Observations on the Hammerklavier Slow Movement
Beethoven’s Hammerklavier sonata as a whole, and its third movement in particular, has always elicited mournful superlatives from commentators. Musicologist Wilhelm von Lenz famously characterized the Adagio as a “mausoleum of collective sorrow,” while composer, author and classical scholar Jan Swafford writes of “spinning roulades like streams of tears,” and terms the third movement “a sublime performance of sorrow and transcendence by a singer who has known every shade of grief and hope.”
“Passionate and with great feeling,” indeed. For the player, the Adagio poses both emotional and pianistic challenges, which begin instantly with the opening. Rather than start squarely on the theme, Beethoven offers as introduction two slow dotted quarters, A to the third above, C-sharp.
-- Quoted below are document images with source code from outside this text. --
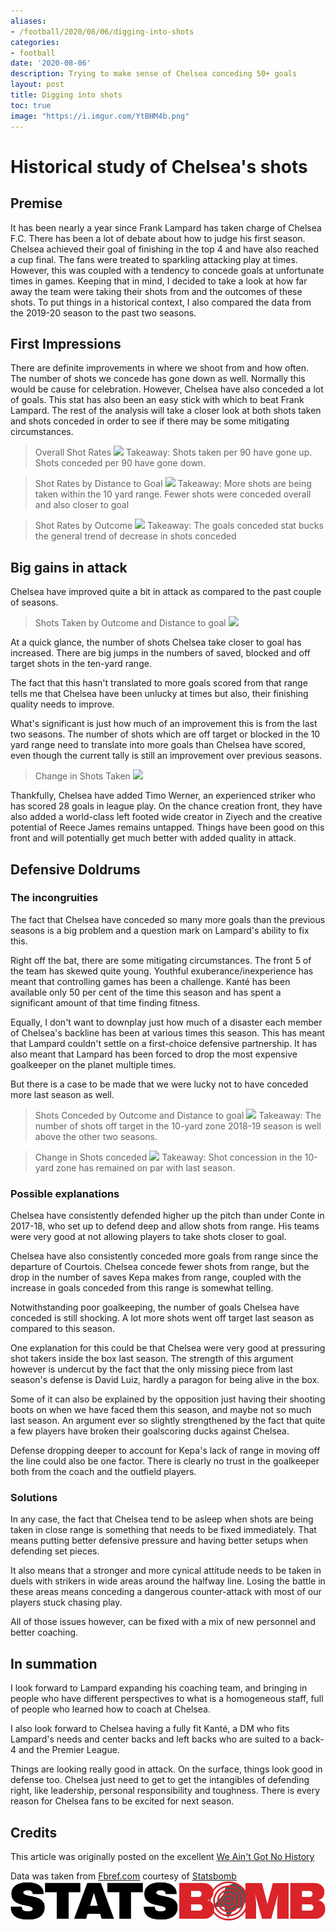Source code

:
 ```yaml
---
aliases:
- /football/2020/08/06/digging-into-shots
categories:
- football
date: '2020-08-06'
description: Trying to make sense of Chelsea conceding 50+ goals
layout: post
title: Digging into shots
toc: true
image: "https://i.imgur.com/YtBHM4b.png"
---
```


# Historical study of Chelsea's shots

## Premise
It has been nearly a year since Frank Lampard has taken charge of Chelsea F.C. There has been a lot of debate about how to judge his first season. Chelsea achieved their goal of finishing in the top 4 and have also reached a cup final. The fans were treated to sparkling attacking play at times. However, this was coupled with a tendency to concede goals at unfortunate times in games. Keeping that in mind, I decided to take a look at how far away the team were taking their shots from and the outcomes of these shots. To put things in a historical context, I also compared the data from the 2019-20 season to the past two seasons.

## First Impressions
There are definite improvements in where we shoot from and how often. The number of shots we concede has gone down as well. Normally this would be cause for celebration. However, Chelsea have also conceded a lot of goals. This stat has also been an easy stick with which to beat Frank Lampard. The rest of the analysis will take a closer look at both shots taken and shots conceded in order to see if there may be some mitigating circumstances.
> Overall Shot Rates
![](https://i.imgur.com/l9ZXMhy.png)
> Takeaway: Shots taken per 90 have gone up. Shots conceded per 90 have gone down.<br/>

> Shot Rates by Distance to Goal
![](https://i.imgur.com/nSuI0VW.png)
> Takeaway: More shots are being taken within the 10 yard range. Fewer shots were conceded overall and also closer to goal<br/>

> Shot Rates by Outcome
![](https://i.imgur.com/1MSPfwp.png)
> Takeaway: The goals conceded stat bucks the general trend of decrease in shots conceded<br/>

## Big gains in attack
Chelsea have improved quite a bit in attack as compared to the past couple of seasons.

> Shots Taken by Outcome and Distance to goal
![](https://i.imgur.com/YtBHM4b.png)

At a quick glance, the number of shots Chelsea take closer to goal has increased. There are big jumps in the numbers of saved, blocked and off target shots in the ten-yard range.

The fact that this hasn't translated to more goals scored from that range tells me that Chelsea have been unlucky at times but also, their finishing quality needs to improve. 

What's significant is just how much of an improvement this is from the last two seasons. The number of shots which are off target or blocked in the 10 yard range need to translate into more goals than Chelsea have scored, even though the current tally is still an improvement over previous seasons.

> Change in Shots Taken
![](https://i.imgur.com/zBf96XY.png)

Thankfully, Chelsea have added Timo Werner, an experienced striker who has scored 28 goals in league play. On the chance creation front, they have also added a world-class left footed wide creator in Ziyech and the creative potential of Reece James remains untapped. Things have been good on this front and will potentially get much better with added quality in attack.

## Defensive Doldrums

### The incongruities

The fact that Chelsea have conceded so many more goals than the previous seasons is a big problem and a question mark on Lampard's ability to fix this.

Right off the bat, there are some mitigating circumstances. The front 5 of the team has skewed quite young. Youthful exuberance/inexperience has meant that controlling games has been a challenge. Kanté has been available only 50 per cent of the time this season and has spent a significant amount of that time finding fitness. 

Equally, I don't want to downplay just how much of a disaster each member of Chelsea's backline has been at various times this season. This has meant that Lampard couldn't settle on a first-choice defensive partnership. It has also meant that Lampard has been forced to drop the most expensive goalkeeper on the planet multiple times. 

But there is a case to be made that we were lucky not to have conceded more last season as well.
> Shots Conceded by Outcome and Distance to goal
![](https://i.imgur.com/S1Xpl4a.png)
> Takeaway: The number of shots off target in the 10-yard zone 2018-19 season is well above the other two seasons.<br/>

> Change in Shots conceded
![](https://i.imgur.com/qTDOKso.png)
> Takeaway: Shot concession in the 10-yard zone has remained on par with last season.

### Possible explanations
Chelsea have consistently defended higher up the pitch than under Conte in 2017-18, who set up to defend deep and allow shots from range. His teams were very good at not allowing players to take shots closer to goal. 

Chelsea have also consistently conceded more goals from range since the departure of Courtois. Chelsea concede fewer shots from range, but the drop in the number of saves Kepa makes from range, coupled with the increase in goals conceded from this range is somewhat telling. 

Notwithstanding poor goalkeeping, the number of goals Chelsea have conceded is still shocking. A lot more shots went off target last season as compared to this season.

One explanation for this could be that Chelsea were very good at pressuring shot takers inside the box last season. The strength of this argument however is undercut by the fact that the only missing piece from last season's defense is David Luiz, hardly a paragon for being alive in the box.

Some of it can also be explained by the opposition just having their shooting boots on when we have faced them this season, and maybe not so much last season. An argument ever so slightly strengthened by the fact that quite a few players have broken their goalscoring ducks against Chelsea. 

Defense dropping deeper to account for Kepa's lack of range in moving off the line could also be one factor. There is clearly no trust in the goalkeeper both from the coach and the outfield players.

### Solutions
In any case, the fact that Chelsea tend to be asleep when shots are being taken in close range is something that needs to be fixed immediately. That means putting better defensive pressure and having better setups when defending set pieces. 

It also means that a stronger and more cynical attitude needs to be taken in duels with strikers in wide areas around the halfway line. Losing the battle in these areas means conceding a dangerous counter-attack with most of our players stuck chasing play.

All of those issues however, can be fixed with a mix of new personnel and better coaching. 

## In summation
I look forward to Lampard expanding his coaching team, and bringing in people who have different perspectives to what is a homogeneous staff, full of people who learned how to coach at Chelsea. 

I also look forward to Chelsea having a fully fit Kanté, a DM who fits Lampard's needs and center backs and left backs who are suited to a back-4 and the Premier League.

Things are looking really good in attack. On the surface, things look good in defense too. Chelsea just need to get to get the intangibles of defending right, like leadership, personal responsibility and toughness. There is every reason for Chelsea fans to be excited for next season.

## Credits
This article was originally posted on the excellent [We Ain't Got No History](https://weaintgotnohistory.sbnation.com/2020/8/6/21356985/digging-into-shots)

Data was taken from [Fbref.com](https://fbref.com/en/) courtesy of [Statsbomb](https://statsbomb.com/)
![](../SB_Regular.png "Statsbomb's logo")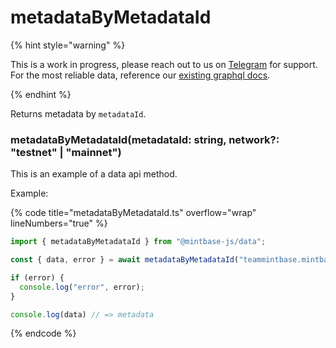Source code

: 
# metadataByMetadataId

{% hint style="warning" %}

This is a work in progress, please reach out to us on [Telegram](https://t.me/mintdev) for support.
For the most reliable data, reference our [existing graphql docs](https://docs.mintbase.io/dev/read-data/mintbase-graph).

{% endhint %}

Returns metadata by `metadataId`.

### metadataByMetadataId(metadataId: string, network?: "testnet" | "mainnet")

This is an example of a data api method.

Example:

{% code title="metadataByMetadataId.ts" overflow="wrap" lineNumbers="true" %}

```typescript
import { metadataByMetadataId } from "@mintbase-js/data";

const { data, error } = await metadataByMetadataId("teammintbase.mintbase1.near:0fd038b1fc7d86de6f8c816d5669accc", 'mainnet');

if (error) {
  console.log("error", error);
}

console.log(data) // => metadata

```

{% endcode %}
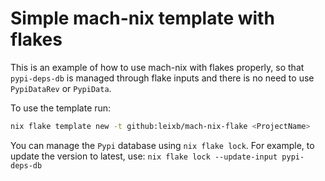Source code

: # Simple mach-nix template with flakes

This is an example of how to use mach-nix with flakes properly, so
that `pypi-deps-db` is managed through flake inputs and there is
no need to use `PypiDataRev` or `PypiData`.

To use the template run:

```bash
nix flake template new -t github:leixb/mach-nix-flake <ProjectName>
```

You can manage the `Pypi` database using `nix flake lock`. For example, to
update the version to latest, use: `nix flake lock --update-input pypi-deps-db`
Swafford provides some background:
“Beethoven sent the H’klavier to Ries in England, then a while later sent the opening bar to add to it. Ries thought his old teacher had gone round the bend — until he played it. It’s a simple statement of thirds, which underlie the whole piece in myriad ways, but it’s also a kind of elemental introduction to a sublime movement.”
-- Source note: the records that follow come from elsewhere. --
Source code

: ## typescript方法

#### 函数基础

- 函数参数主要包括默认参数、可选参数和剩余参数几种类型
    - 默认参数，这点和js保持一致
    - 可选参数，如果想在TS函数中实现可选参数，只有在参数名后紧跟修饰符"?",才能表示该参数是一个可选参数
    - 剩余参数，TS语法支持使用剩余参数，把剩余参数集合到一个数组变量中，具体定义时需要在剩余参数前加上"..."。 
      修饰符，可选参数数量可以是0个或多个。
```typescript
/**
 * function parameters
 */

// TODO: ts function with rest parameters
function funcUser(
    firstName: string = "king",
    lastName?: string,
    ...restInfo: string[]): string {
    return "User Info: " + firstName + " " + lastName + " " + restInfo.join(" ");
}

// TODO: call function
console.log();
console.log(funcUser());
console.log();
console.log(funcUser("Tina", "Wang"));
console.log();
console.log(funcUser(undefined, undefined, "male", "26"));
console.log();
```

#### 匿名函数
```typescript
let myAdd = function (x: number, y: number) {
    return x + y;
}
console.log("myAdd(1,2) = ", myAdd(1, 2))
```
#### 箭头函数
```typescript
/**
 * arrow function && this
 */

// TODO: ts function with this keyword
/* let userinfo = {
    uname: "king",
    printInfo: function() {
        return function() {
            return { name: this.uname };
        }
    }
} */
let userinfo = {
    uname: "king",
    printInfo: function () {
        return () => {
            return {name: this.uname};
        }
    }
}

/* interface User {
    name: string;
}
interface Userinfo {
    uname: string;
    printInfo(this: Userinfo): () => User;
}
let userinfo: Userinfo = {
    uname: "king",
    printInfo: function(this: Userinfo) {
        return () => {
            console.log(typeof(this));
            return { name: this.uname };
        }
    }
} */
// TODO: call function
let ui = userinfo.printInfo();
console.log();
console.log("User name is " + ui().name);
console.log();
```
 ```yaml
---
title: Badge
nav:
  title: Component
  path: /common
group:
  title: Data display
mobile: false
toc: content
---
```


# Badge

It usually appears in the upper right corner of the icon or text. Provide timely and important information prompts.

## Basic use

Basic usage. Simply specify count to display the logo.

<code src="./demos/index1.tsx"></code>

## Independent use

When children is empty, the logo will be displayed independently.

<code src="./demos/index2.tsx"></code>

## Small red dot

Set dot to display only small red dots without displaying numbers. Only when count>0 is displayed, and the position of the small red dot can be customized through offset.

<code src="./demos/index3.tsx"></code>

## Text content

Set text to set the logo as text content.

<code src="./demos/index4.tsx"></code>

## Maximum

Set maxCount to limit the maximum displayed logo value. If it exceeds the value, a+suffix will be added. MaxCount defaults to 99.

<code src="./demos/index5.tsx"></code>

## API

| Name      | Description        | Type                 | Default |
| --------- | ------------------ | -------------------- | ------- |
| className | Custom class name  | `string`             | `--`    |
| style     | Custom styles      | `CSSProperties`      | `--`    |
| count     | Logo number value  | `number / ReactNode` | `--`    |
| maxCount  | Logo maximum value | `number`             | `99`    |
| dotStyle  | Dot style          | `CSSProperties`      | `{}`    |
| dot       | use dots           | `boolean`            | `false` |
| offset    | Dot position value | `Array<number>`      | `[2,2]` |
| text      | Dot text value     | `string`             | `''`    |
The melody itself is an exquisite, heartfelt, soul-bending utterance in F-sharp minor with rich chordal accompaniment. I admire how Beethoven varies the density of his chords, so that some are composed of a few notes and others stretch out over the range of voices.
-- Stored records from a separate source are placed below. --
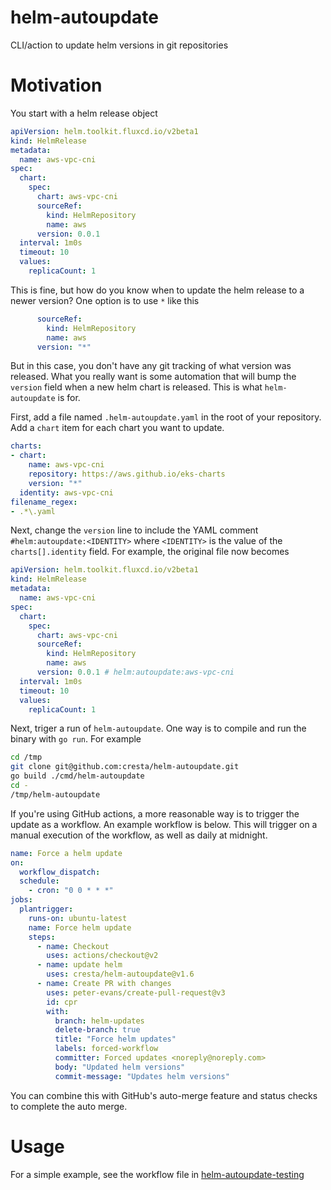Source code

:# helm-autoupdate

CLI/action to update helm versions in git repositories

# Motivation

You start with a helm release object
```yaml
apiVersion: helm.toolkit.fluxcd.io/v2beta1
kind: HelmRelease
metadata:
  name: aws-vpc-cni
spec:
  chart:
    spec:
      chart: aws-vpc-cni
      sourceRef:
        kind: HelmRepository
        name: aws
      version: 0.0.1
  interval: 1m0s
  timeout: 10
  values:
    replicaCount: 1
```

This is fine, but how do you know when to update the helm release to a newer version?  One option is to use `*` like this
```yaml
      sourceRef:
        kind: HelmRepository
        name: aws
      version: "*"
```

But in this case, you don't have any git tracking of what version was released.  What you really want is some automation
that will bump the `version` field when a new helm chart is released.  This is what `helm-autoupdate` is for.

First, add a file named `.helm-autoupdate.yaml` in the root of your repository.  Add a `chart` item for each chart you want to update.

```yaml
charts:
- chart:
    name: aws-vpc-cni
    repository: https://aws.github.io/eks-charts
    version: "*"
  identity: aws-vpc-cni
filename_regex:
- .*\.yaml
```

Next, change the `version` line to include the YAML comment `#helm:autoupdate:<IDENTITY>` where `<IDENTITY>` is the value
of the `charts[].identity` field.  For example, the original file now becomes

```yaml
apiVersion: helm.toolkit.fluxcd.io/v2beta1
kind: HelmRelease
metadata:
  name: aws-vpc-cni
spec:
  chart:
    spec:
      chart: aws-vpc-cni
      sourceRef:
        kind: HelmRepository
        name: aws
      version: 0.0.1 # helm:autoupdate:aws-vpc-cni
  interval: 1m0s
  timeout: 10
  values:
    replicaCount: 1
```

Next, triger a run of `helm-autoupdate`.  One way is to compile and run the binary with `go run`.  For example

```bash
cd /tmp
git clone git@github.com:cresta/helm-autoupdate.git
go build ./cmd/helm-autoupdate
cd -
/tmp/helm-autoupdate
```

If you're using GitHub actions, a more reasonable way is to trigger the update as a workflow.  An example workflow is
below.  This will trigger on a manual execution of the workflow, as well as daily at midnight.

```yaml
name: Force a helm update
on:
  workflow_dispatch:
  schedule:
    - cron: "0 0 * * *"
jobs:
  plantrigger:
    runs-on: ubuntu-latest
    name: Force helm update
    steps:
      - name: Checkout
        uses: actions/checkout@v2
      - name: update helm
        uses: cresta/helm-autoupdate@v1.6
      - name: Create PR with changes
        uses: peter-evans/create-pull-request@v3
        id: cpr
        with:
          branch: helm-updates
          delete-branch: true
          title: "Force helm updates"
          labels: forced-workflow
          committer: Forced updates <noreply@noreply.com>
          body: "Updated helm versions"
          commit-message: "Updates helm versions"

```

You can combine this with GitHub's auto-merge feature and status checks to complete the auto merge.

# Usage

For a simple example, see the workflow file in [helm-autoupdate-testing](https://github.com/cresta/helm-autoupdate-testing/blob/main/.github/workflows/update-helm-versions.yaml)
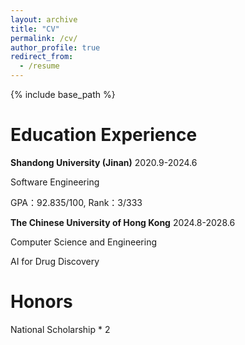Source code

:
 ```yaml
---
layout: archive
title: "CV"
permalink: /cv/
author_profile: true
redirect_from:
  - /resume
---
```


{% include base_path %}

# **Education Experience**

**Shandong University (Jinan)**  2020.9-2024.6

Software Engineering

GPA：92.835/100, Rank：3/333


**The Chinese University of Hong Kong**  2024.8-2028.6

Computer Science and Engineering

AI for Drug Discovery


# **Honors**

National Scholarship * 2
At measures 13-14 the dark harmony suddenly melts into G major via a diminished chord. I have written “dreamy” and “clarinet” in my score, but I might as well have copied a sonnet of Keats. The G major bars peek out like a row of poppies waving in a meadow on a cloudless day. Beethoven performs a similar adroit shift at measure 23. The two bars in major hint at an improbable happiness, and one that is fleeting.
With notations of “tutte le corde” and “con grand espressione,” the composer begins to transform the once languid melody. At measure 27 he adds a punchy bass line against syncopated notes, playing off of a theme which has been turned upside down and inside out. Triplets, running 32nds, and trills embellish melodic notes and the dynamic markings give a sense of the music’s form, suggesting places to hold back, to dance, and to introduce rubato. It’s Fellini reinterpreting Bergman.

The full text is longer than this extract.